Bring together copies of the lines in the data below that contain the word "must".

Source texts of formatted documents
§ §

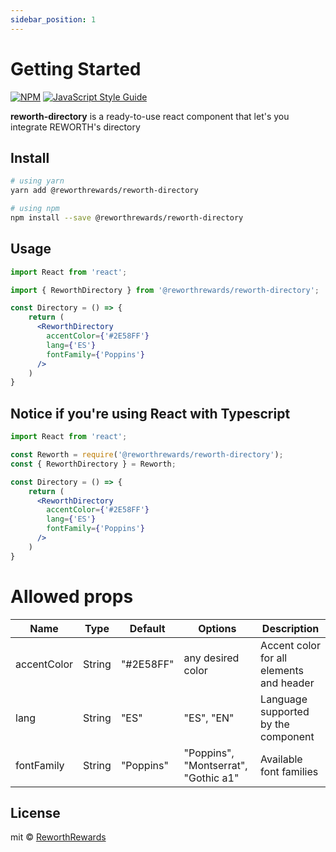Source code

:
 ```yaml
---
sidebar_position: 1
---
```


# Getting Started

[![NPM](https://img.shields.io/npm/v/reworth-directory.svg)](https://www.npmjs.com/package/reworth-directory) [![JavaScript Style Guide](https://img.shields.io/badge/code_style-standard-brightgreen.svg)](https://standardjs.com)


 **reworth-directory** is a ready-to-use react component that let's you integrate REWORTH's directory
 
## Install

```bash
# using yarn
yarn add @reworthrewards/reworth-directory

# using npm
npm install --save @reworthrewards/reworth-directory
```

## Usage

```jsx
import React from 'react';

import { ReworthDirectory } from '@reworthrewards/reworth-directory';

const Directory = () => {
    return (
      <ReworthDirectory 
        accentColor={'#2E58FF'} 
        lang={'ES'} 
        fontFamily={'Poppins'} 
      />
    )
}
```

## Notice if you're using React with Typescript

```jsx
import React from 'react';

const Reworth = require('@reworthrewards/reworth-directory');  
const { ReworthDirectory } = Reworth;

const Directory = () => {
    return (
      <ReworthDirectory 
        accentColor={'#2E58FF'} 
        lang={'ES'} 
        fontFamily={'Poppins'} 
      />
    )
}
```

# Allowed props

| Name | Type | Default | Options | Description |
|----| --- | --- | --- | --- |
| accentColor | String | "#2E58FF" | any desired color| Accent color for all elements and header |
| lang | String | "ES" | "ES", "EN" | Language supported by the component |
| fontFamily | String | "Poppins" | "Poppins", "Montserrat", "Gothic a1" |  Available font families |

## License

mit © [ReworthRewards](https://github.com/ReworthRewards)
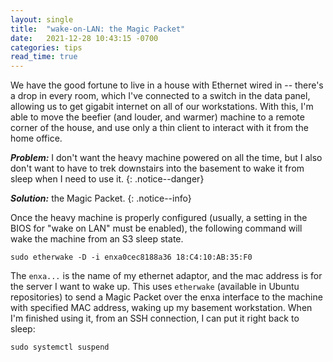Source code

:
 ```yaml
---
layout: single
title:  "wake-on-LAN: the Magic Packet"
date:   2021-12-28 10:43:15 -0700
categories: tips
read_time: true
---
```


We have the good fortune to live in a house with Ethernet wired in -- there's a drop in every room, which I've connected to a switch in the data panel, allowing us to get gigabit internet on all of our workstations.  With this, I'm able to move the beefier (and louder, and warmer) machine to a remote corner of the house, and use only a thin client to interact with it from the home office.

***Problem:*** I don't want the heavy machine powered on all the time, but I also don't want to have to trek downstairs into the basement to wake it from sleep when I need to use it.
{: .notice--danger}

***Solution:*** the Magic Packet.
{: .notice--info}

Once the heavy machine is properly configured (usually, a setting in the BIOS for "wake on LAN" must be enabled), the following command will wake the machine from an S3 sleep state.

```
sudo etherwake -D -i enxa0cec8188a36 18:C4:10:AB:35:F0
```

The `enxa...` is the name of my ethernet adaptor, and the mac address is for the server I want to wake up.  This uses `etherwake` (available in Ubuntu repositories) to send a Magic Packet over the enxa interface to the machine with specified MAC address, waking up my basement workstation.  When I'm finished using it, from an SSH connection, I can put it right back to sleep:

```
sudo systemctl suspend
```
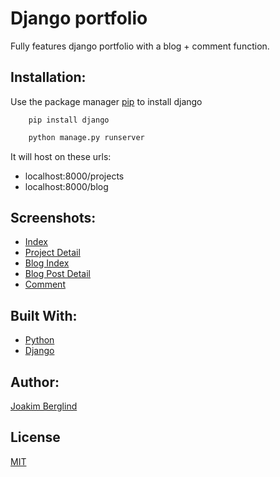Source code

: # Django portfolio
Fully features django portfolio with a blog + comment function.
## Installation:
Use the package manager [pip](https://pip.pypa.io/en/stable/) to install django

```
    pip install django
```
```bash
    python manage.py runserver
```
It will host on these urls:
- localhost:8000/projects
- localhost:8000/blog

## Screenshots:
- [Index](https://i.gyazo.com/fa7896c2fe2a740dc76ac4d82787a58b.jpg)
- [Project Detail](https://i.gyazo.com/aca38c5d641efbf099d2e689bc567a58.jpg)
- [Blog Index](https://i.gyazo.com/3fcf0b7f9de81566e0d561d27eb2b558.png)
- [Blog Post Detail](https://i.gyazo.com/551f3f31f0cec1b9fbc57a4242fffe71.png)
- [Comment](https://i.gyazo.com/c293a2fc133c7cee921388b3dcb4df6d.png)

## Built With:
- [Python](https://www.python.org/)
- [Django](https://www.djangoproject.com/)

## Author:

[Joakim Berglind](https://github.com/nevroje)

## License

[MIT](https://choosealicense.com/licenses/mit/)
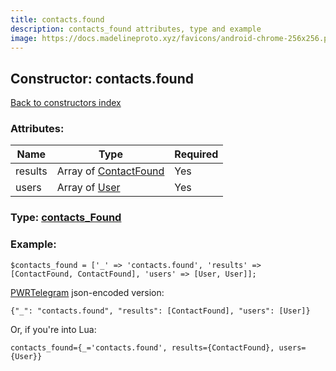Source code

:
 ```yaml
---
title: contacts.found
description: contacts_found attributes, type and example
image: https://docs.madelineproto.xyz/favicons/android-chrome-256x256.png
---
```

## Constructor: contacts.found  
[Back to constructors index](index.md)



### Attributes:

| Name     |    Type       | Required |
|----------|---------------|----------|
|results|Array of [ContactFound](../types/ContactFound.md) | Yes|
|users|Array of [User](../types/User.md) | Yes|



### Type: [contacts\_Found](../types/contacts_Found.md)


### Example:

```
$contacts_found = ['_' => 'contacts.found', 'results' => [ContactFound, ContactFound], 'users' => [User, User]];
```  

[PWRTelegram](https://pwrtelegram.xyz) json-encoded version:

```
{"_": "contacts.found", "results": [ContactFound], "users": [User]}
```


Or, if you're into Lua:  


```
contacts_found={_='contacts.found', results={ContactFound}, users={User}}

```


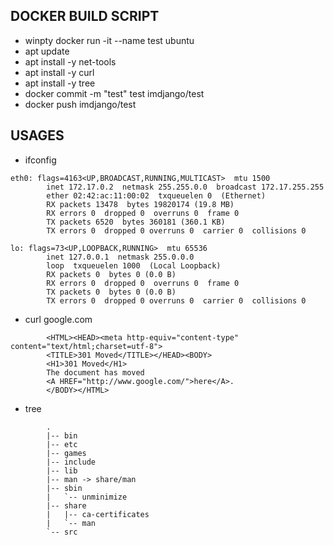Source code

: ## DOCKER BUILD SCRIPT

* winpty docker run -it --name test ubuntu
* apt update
* apt install -y net-tools
* apt install -y curl
* apt install -y tree
* docker commit -m "test" test imdjango/test
* docker push imdjango/test



## USAGES

* ifconfig
```
eth0: flags=4163<UP,BROADCAST,RUNNING,MULTICAST>  mtu 1500
        inet 172.17.0.2  netmask 255.255.0.0  broadcast 172.17.255.255
        ether 02:42:ac:11:00:02  txqueuelen 0  (Ethernet)
        RX packets 13478  bytes 19820174 (19.8 MB)
        RX errors 0  dropped 0  overruns 0  frame 0
        TX packets 6520  bytes 360181 (360.1 KB)
        TX errors 0  dropped 0 overruns 0  carrier 0  collisions 0

lo: flags=73<UP,LOOPBACK,RUNNING>  mtu 65536
        inet 127.0.0.1  netmask 255.0.0.0
        loop  txqueuelen 1000  (Local Loopback)
        RX packets 0  bytes 0 (0.0 B)
        RX errors 0  dropped 0  overruns 0  frame 0
        TX packets 0  bytes 0 (0.0 B)
        TX errors 0  dropped 0 overruns 0  carrier 0  collisions 0
```

* curl google.com
```
        <HTML><HEAD><meta http-equiv="content-type" content="text/html;charset=utf-8">
        <TITLE>301 Moved</TITLE></HEAD><BODY>
        <H1>301 Moved</H1>
        The document has moved
        <A HREF="http://www.google.com/">here</A>.
        </BODY></HTML>
```

* tree
```
        .
        |-- bin
        |-- etc
        |-- games
        |-- include
        |-- lib
        |-- man -> share/man
        |-- sbin
        |   `-- unminimize
        |-- share
        |   |-- ca-certificates
        |   `-- man
        `-- src
```
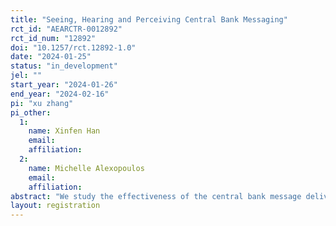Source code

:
 ```yaml
---
title: "Seeing, Hearing and Perceiving Central Bank Messaging"
rct_id: "AEARCTR-0012892"
rct_id_num: "12892"
doi: "10.1257/rct.12892-1.0"
date: "2024-01-25"
status: "in_development"
jel: ""
start_year: "2024-01-26"
end_year: "2024-02-16"
pi: "xu zhang"
pi_other:
  1:
    name: Xinfen Han
    email: 
    affiliation: 
  2:
    name: Michelle Alexopoulos
    email: 
    affiliation: 
abstract: "We study the effectiveness of the central bank message delivery on households' inflation, wage growth and interest rate expectations. We provide random subsets of participants in the Nielsen Homescan panel with video, one chart from the monetary policy report press conference. We ask their CPI inflation, wage growth, interest rate expectations before and after the treatment. This experiment allows us to assess to what extent these verbal and nonverbal communications in the different formats of communication alter the beliefs of households."
layout: registration
---
```



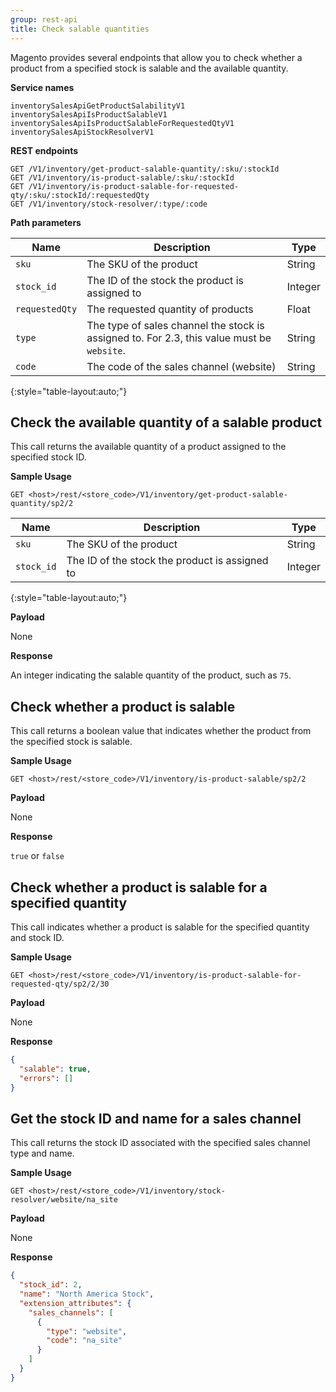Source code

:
 ```yaml
---
group: rest-api
title: Check salable quantities
---
```


Magento provides several endpoints that allow you to check whether a product from a specified stock is salable and the available quantity.

**Service names**

```
inventorySalesApiGetProductSalabilityV1
inventorySalesApiIsProductSalableV1
inventorySalesApiIsProductSalableForRequestedQtyV1
inventorySalesApiStockResolverV1
```

**REST endpoints**

```
GET /V1/inventory/get-product-salable-quantity/:sku/:stockId
GET /V1/inventory/is-product-salable/:sku/:stockId
GET /V1/inventory/is-product-salable-for-requested-qty/:sku/:stockId/:requestedQty
GET /V1/inventory/stock-resolver/:type/:code
```

**Path parameters**

Name | Description | Type
--- | --- | ---
`sku` | The SKU of the product | String
`stock_id` | The ID of the stock the product is assigned to | Integer
`requestedQty` | The requested quantity of products | Float
`type` | The type of sales channel the stock is assigned to. For 2.3, this value must be `website`. | String
`code` | The code of the sales channel (website) | String
{:style="table-layout:auto;"}

## Check the available quantity of a salable product

This call returns the available quantity of a product assigned to the specified stock ID.

**Sample Usage**

`GET <host>/rest/<store_code>/V1/inventory/get-product-salable-quantity/sp2/2`

Name | Description | Type
--- | --- | ---
`sku` | The SKU of the product | String
`stock_id` | The ID of the stock the product is assigned to | Integer
{:style="table-layout:auto;"}

**Payload**

None

**Response**

An integer indicating the salable quantity of the product, such as `75`.


## Check whether a product is salable

This call returns a boolean value that indicates whether the product from the specified stock is salable.

**Sample Usage**

`GET <host>/rest/<store_code>/V1/inventory/is-product-salable/sp2/2`


**Payload**

None

**Response**

`true` or `false`


## Check whether a product is salable for a specified quantity

This call indicates whether a product is salable for the specified quantity and stock ID.

**Sample Usage**

`GET <host>/rest/<store_code>/V1/inventory/is-product-salable-for-requested-qty/sp2/2/30`

**Payload**

None

**Response**

```json
{
  "salable": true,
  "errors": []
}
```

## Get the stock ID and name for a sales channel

This call returns the stock ID associated with the specified sales channel type and name.

**Sample Usage**

`GET <host>/rest/<store_code>/V1/inventory/stock-resolver/website/na_site`


**Payload**

None

**Response**

```json
{
  "stock_id": 2,
  "name": "North America Stock",
  "extension_attributes": {
    "sales_channels": [
      {
        "type": "website",
        "code": "na_site"
      }
    ]
  }
}
```

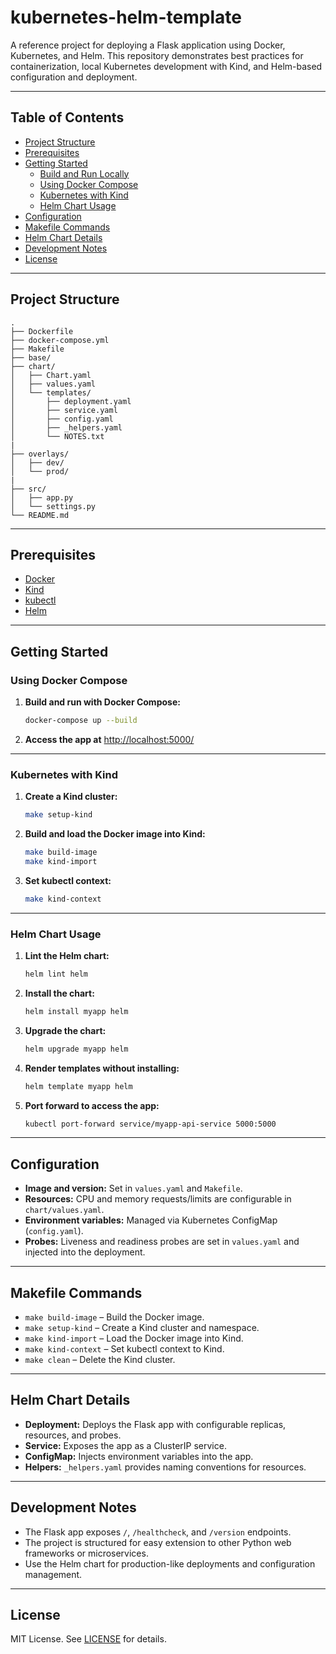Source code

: # kubernetes-helm-template

A reference project for deploying a Flask application using Docker, Kubernetes, and Helm. This repository demonstrates best practices for containerization, local Kubernetes development with Kind, and Helm-based configuration and deployment.

---

## Table of Contents

- [Project Structure](#project-structure)
- [Prerequisites](#prerequisites)
- [Getting Started](#getting-started)
  - [Build and Run Locally](#build-and-run-locally)
  - [Using Docker Compose](#using-docker-compose)
  - [Kubernetes with Kind](#kubernetes-with-kind)
  - [Helm Chart Usage](#helm-chart-usage)
- [Configuration](#configuration)
- [Makefile Commands](#makefile-commands)
- [Helm Chart Details](#helm-chart-details)
- [Development Notes](#development-notes)
- [License](#license)

---

## Project Structure

```
.
├── Dockerfile
├── docker-compose.yml
├── Makefile
├── base/
├── chart/
│   ├── Chart.yaml
│   ├── values.yaml
│   └── templates/
│       ├── deployment.yaml
│       ├── service.yaml
│       ├── config.yaml
│       ├── _helpers.yaml
│       └── NOTES.txt
|
├── overlays/
│   ├── dev/
│   └── prod/
|
├── src/
│   ├── app.py
│   └── settings.py
└── README.md
```

---

## Prerequisites

- [Docker](https://www.docker.com/)
- [Kind](https://kind.sigs.k8s.io/)
- [kubectl](https://kubernetes.io/docs/tasks/tools/)
- [Helm](https://helm.sh/)

---

## Getting Started

### Using Docker Compose

1. **Build and run with Docker Compose:**
   ```sh
   docker-compose up --build
   ```

2. **Access the app at** [http://localhost:5000/](http://localhost:5000/)

---

### Kubernetes with Kind

1. **Create a Kind cluster:**
   ```sh
   make setup-kind
   ```

2. **Build and load the Docker image into Kind:**
   ```sh
   make build-image
   make kind-import
   ```

3. **Set kubectl context:**
   ```sh
   make kind-context
   ```

---

### Helm Chart Usage

1. **Lint the Helm chart:**
   ```sh
   helm lint helm
   ```

2. **Install the chart:**
   ```sh
   helm install myapp helm
   ```

3. **Upgrade the chart:**
   ```sh
   helm upgrade myapp helm
   ```

4. **Render templates without installing:**
   ```sh
   helm template myapp helm
   ```

5. **Port forward to access the app:**
   ```sh
   kubectl port-forward service/myapp-api-service 5000:5000
   ```

---

## Configuration

- **Image and version:** Set in `values.yaml` and `Makefile`.
- **Resources:** CPU and memory requests/limits are configurable in `chart/values.yaml`.
- **Environment variables:** Managed via Kubernetes ConfigMap (`config.yaml`).
- **Probes:** Liveness and readiness probes are set in `values.yaml` and injected into the deployment.

---

## Makefile Commands

- `make build-image` – Build the Docker image.
- `make setup-kind` – Create a Kind cluster and namespace.
- `make kind-import` – Load the Docker image into Kind.
- `make kind-context` – Set kubectl context to Kind.
- `make clean` – Delete the Kind cluster.

---

## Helm Chart Details

- **Deployment:** Deploys the Flask app with configurable replicas, resources, and probes.
- **Service:** Exposes the app as a ClusterIP service.
- **ConfigMap:** Injects environment variables into the app.
- **Helpers:** `_helpers.yaml` provides naming conventions for resources.

---

## Development Notes

- The Flask app exposes `/`, `/healthcheck`, and `/version` endpoints.
- The project is structured for easy extension to other Python web frameworks or microservices.
- Use the Helm chart for production-like deployments and configuration management.

---

## License

MIT License. See [LICENSE](LICENSE) for details.

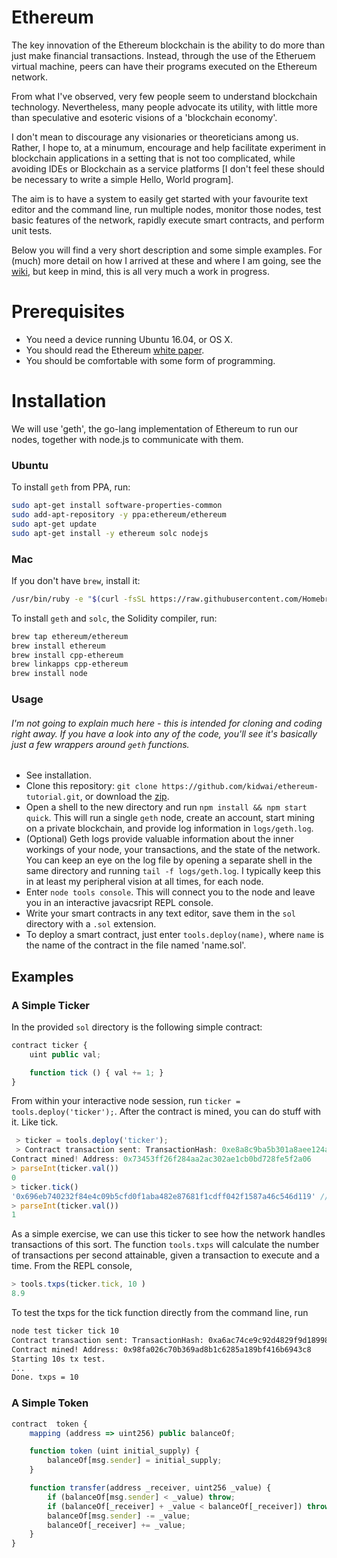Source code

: # Ethereum

The key innovation of the Ethereum blockchain is the ability to do more than just make financial transactions. Instead, through the use of the Etheruem virtual machine, peers can have their programs executed on the Ethereum network. 

From what I've observed, very few people seem to understand blockchain technology. Nevertheless, many people advocate its utility, with little more than speculative and esoteric visions of a 'blockchain economy'. 

I don't mean to discourage any visionaries or theoreticians among us. Rather, I hope to, at a minumum, encourage and help facilitate experiment in blockchain applications in a setting that is not too complicated, while avoiding IDEs or Blockchain as a service platforms [I don't feel these should be necessary to write a simple Hello, World program].

The aim is to have a system to easily get started with your favourite text editor and the command line, run multiple nodes, monitor those nodes, test basic features of the network, rapidly execute smart contracts, and perform unit tests.

Below you will find a very short description and some simple examples. For (much) more detail on how I arrived at these and where I am going, see the [wiki](https://github.com/kidwai/ethereum-tutorial/wiki), but keep in mind, this is all very much a work in progress.


# Prerequisites

* You need a device running Ubuntu 16.04, or OS X.
* You should read the Ethereum [white paper](https://github.com/ethereum/wiki/wiki/White-Paper).
* You should be comfortable with some form of programming.

# Installation

We will use 'geth', the go-lang implementation of Ethereum to run our nodes, together with node.js to communicate with them. 

### Ubuntu ###
To install `geth` from PPA, run:

```bash
sudo apt-get install software-properties-common
sudo add-apt-repository -y ppa:ethereum/ethereum
sudo apt-get update
sudo apt-get install -y ethereum solc nodejs
```

### Mac ###
If you don't have `brew`, install it:
		
```bash
/usr/bin/ruby -e "$(curl -fsSL https://raw.githubusercontent.com/Homebrew/install/master/install)"
```
To install `geth` and `solc`, the Solidity compiler, run:

```bash
brew tap ethereum/ethereum
brew install ethereum
brew install cpp-ethereum
brew linkapps cpp-ethereum
brew install node
```

### Usage

###### I'm not going to explain much here - this is intended for cloning and coding right away. If you have a look into any of the code, you'll see it's basically just a few wrappers around `geth` functions.

* See installation.
* Clone this repository: `git clone https://github.com/kidwai/ethereum-tutorial.git`, or download the [zip](https://github.com/kidwai/ethereum-tutorial/archive/master.zip).
* Open a shell to the new directory and run `npm install && npm start quick`. This will run a single `geth` node, create an account, start mining on a private blockchain, and provide log information in `logs/geth.log`.
* (Optional) Geth logs provide valuable information about the inner workings of your node, your transactions, and the state of the network. You can keep an eye on the log file by opening a separate shell in the same directory and running `tail -f logs/geth.log`. I typically keep this in at least my peripheral vision at all times, for each node. 
* Enter `node tools console`. This will connect you to the node and leave you in an interactive javacsript REPL console. 
* Write your smart contracts in any text editor, save them in the `sol` directory with a `.sol` extension.
* To deploy a smart contract, just enter `tools.deploy(name)`, where `name` is the name of the contract in the file named 'name.sol'.

## Examples

### A Simple Ticker

In the provided `sol` directory is the following simple contract:

```javascript
contract ticker {
	uint public val;

	function tick () { val += 1; }
}
```

From within your interactive node session, run `ticker = tools.deploy('ticker');`. After the contract is mined, you can do stuff with it. Like tick. 


```javascript
 > ticker = tools.deploy('ticker');
 > Contract transaction sent: TransactionHash: 0xe8a8c9ba5b301a8aee124ab0d7f717466e283f15e6c1d3ab5e9fd70e374e0db8 waiting to be mined...
Contract mined! Address: 0x73453ff26f284aa2ac302ae1cb0bd728fe5f2a06
> parseInt(ticker.val())
0
> ticker.tick()
'0x696eb740232f84e4c09b5cfd0f1aba482e87681f1cdff042f1587a46c546d119' // wait a few seconds
> parseInt(ticker.val())
1 
```

As a simple exercise, we can use this ticker to see how the  network handles transactions of this sort. The function `tools.txps` will calculate the number of transactions per second attainable, given a transaction to execute and a time. From the REPL console,

```javascript
> tools.txps(ticker.tick, 10 )
8.9
```

To test the txps for the tick function directly from the command line, run

```bash
node test ticker tick 10
Contract transaction sent: TransactionHash: 0xa6ac74ce9c92d4829f9d18998f4a272ba1449a6650332b37acd5a3713d310ae3 waiting to be mined...
Contract mined! Address: 0x98fa026c70b369ad8b1c6285a189bf416b6943c8
Starting 10s tx test.
...
Done. txps = 10
```



### A Simple Token

```javascript
contract  token {
    mapping (address => uint256) public balanceOf;

    function token (uint initial_supply) {
        balanceOf[msg.sender] = initial_supply;
    }

    function transfer(address _receiver, uint256 _value) {
        if (balanceOf[msg.sender] < _value) throw;
        if (balanceOf[_receiver] + _value < balanceOf[_receiver]) throw;
        balanceOf[msg.sender] -= _value;
        balanceOf[_receiver] += _value;
    }
}
```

§ §

-- Solution for this problem --
Once the heavy machine is properly configured (usually, a setting in the BIOS for "wake on LAN" must be enabled), the following command will wake the machine from an S3 sleep state.
`type` | The type of sales channel the stock is assigned to. For 2.3, this value must be `website`. | String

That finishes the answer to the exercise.